Солнце едва приподнималось над землёй: багровый шар с оттопыренными багровыми же ушами, которые никак не могли оторваться от горизонта и, казалось, удерживали, не пускали вверх светило. Котька варежкой продавил в сугробе у завалинки лунку, спрятал в ней воробья, сверху загрёб сухим, как песок, снегом.
– Кореша на чердаке возле труб ночуют, а ты с имя чего не уместился? – произнёс он над могилкой. – Гурьбой-то теплее, от трубы греет. Поссорился, поди, и прогнали.
Мимо дома неходко бежала лошадка. На укатанной ветрами дороге сани заносило, полозья оставляли широкий зеркальный след. Лошадка трусила, ёкала селезёнкой, роняя меж оглобель парящие катышки. В передке саней копной восседал Дымокур, утопив голову в поднятом воротнике тулупа. Позади него в козьей дохе лежал Ванька, пристроив ноги в огромных катанках на обтёртый до лоска берёзовый обвод. Из-под него далеко назад торчал лиственный бастриг. Привязанная к копылкам, тащилась за санями верёвка.
– Дядя Филипп! – крикнул Котька. – Увязку оторвёте!
Дымокур тпрукнул, неуклюже выбрался на дорогу. Огибая сани, ткнул Ваньку в затылок лохматой шубенкой. Тот молча снёс тычок. Даже шапку не поправил.
– К батьке собрался, а чё спишь долго? Он там без тебя всюё рыбу повыловил, чего там делать тебе, – подтрунил Дымокур, сматывая кольцами неподатливую верёвку. – Но да иди. Поймашь чего, на уху прибеги звать. Мы-то за сеном на Астраханские луга. Все ближние покосы перепахали в осень под зябь, установка, вишь ты, такая спущена…

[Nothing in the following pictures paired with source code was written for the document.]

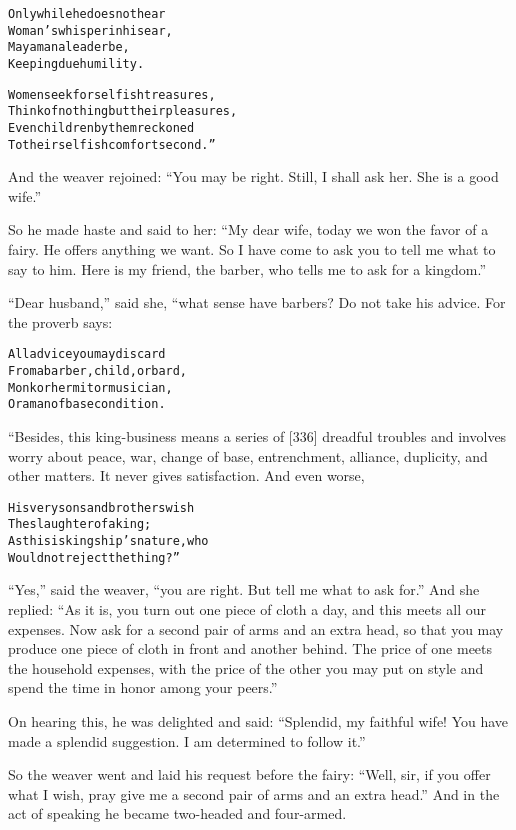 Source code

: \documentclass{article}
\renewenvironment{verbatim}{\begin{alltt}\normalfont\begin{centering}}{\end{centering}\end{alltt}}
\begin{document}
\begin{verbatim}
Only while he does not hear
Woman's whisper in his ear,
May a man a leader be,
Keeping due humility.

Women seek for selfish treasures,
Think of nothing but their pleasures,
Even children by them reckoned
To their selfish comfort second.”
\end{verbatim}
And the weaver rejoined:
``You may be right. Still, I shall ask her. She is a good wife.''

So he made haste and said to her:
``My dear wife, today we won the favor of a fairy. He offers anything we want. So I have come to ask you to tell me what to say to him. Here is my friend, the barber, who tells me to ask for a kingdom.''

``Dear husband,'' said she, “what sense have barbers? Do not take
his advice. For the proverb says:

\begin{verbatim}
All advice you may discard
From a barber, child, or bard,
Monk or hermit or musician,
Or a man of base condition.
\end{verbatim}
“Besides, this king-business means a series of [336] dreadful
troubles and involves worry about peace, war, change of base,
entrenchment, alliance, duplicity, and other matters. It never
gives satisfaction. And even worse,

\begin{verbatim}
His very sons and brothers wish
    The slaughter of a king;
As this is kingship's nature, who
    Would not reject the thing?”
\end{verbatim}
``Yes,'' said the weaver,
``you are right. But tell me what to ask for.'' And she replied:
``As it is, you turn out one piece of cloth a day, and this meets all our expenses. Now ask for a second pair of arms and an extra head, so that you may produce one piece of cloth in front and another behind. The price of one meets the household expenses, with the price of the other you may put on style and spend the time in honor among your peers.''

On hearing this, he was delighted and said:
``Splendid, my faithful wife! You have made a splendid suggestion. I am determined to follow it.''

So the weaver went and laid his request before the fairy:
``Well, sir, if you offer what I wish, pray give me a second pair of arms and an extra head.''
And in the act of speaking he became two-headed and four-armed.
\end{document}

Филипп Семенович говорил, а Котька пытливо глядел на Ваньку, тот – на него из-под съехавшей на глаза шапки. Котька жалел, что проворонил вчера Удода с Викой. Надо было глянуть на них, чтобы ясно стало – третий лишний. И уйти. И не думать больше о Вике.
– Но-о! – Дымокур хлестнул вожжами, сани дёрнулись, покатили. Ванька погрозил рукавицей.
– Цё Вике натрепал? – крикнул он и цыкнул сквозь зубы в сторону Котьки. – Припутаю с ней в клубе – схватишь.
– Катись, а то напугал! – Котька прищурил глаза, а когда попытался открыть, не смог. Пришлось снять варежку, пальцами оттаять ресницы. Сунув руки в тёплые самовязки, пошёл к яру, скатился вниз по крутому взвозу до самой ледяной закрайки реки. Впереди на белизне снега чётко виднелась фигура отца. Котька побежал к нему, раскатываясь по льду, радуясь нечаянному открытию: раз Ванька сказал: «Попутаю с ней», значит, Вика не хочет ходить с ним.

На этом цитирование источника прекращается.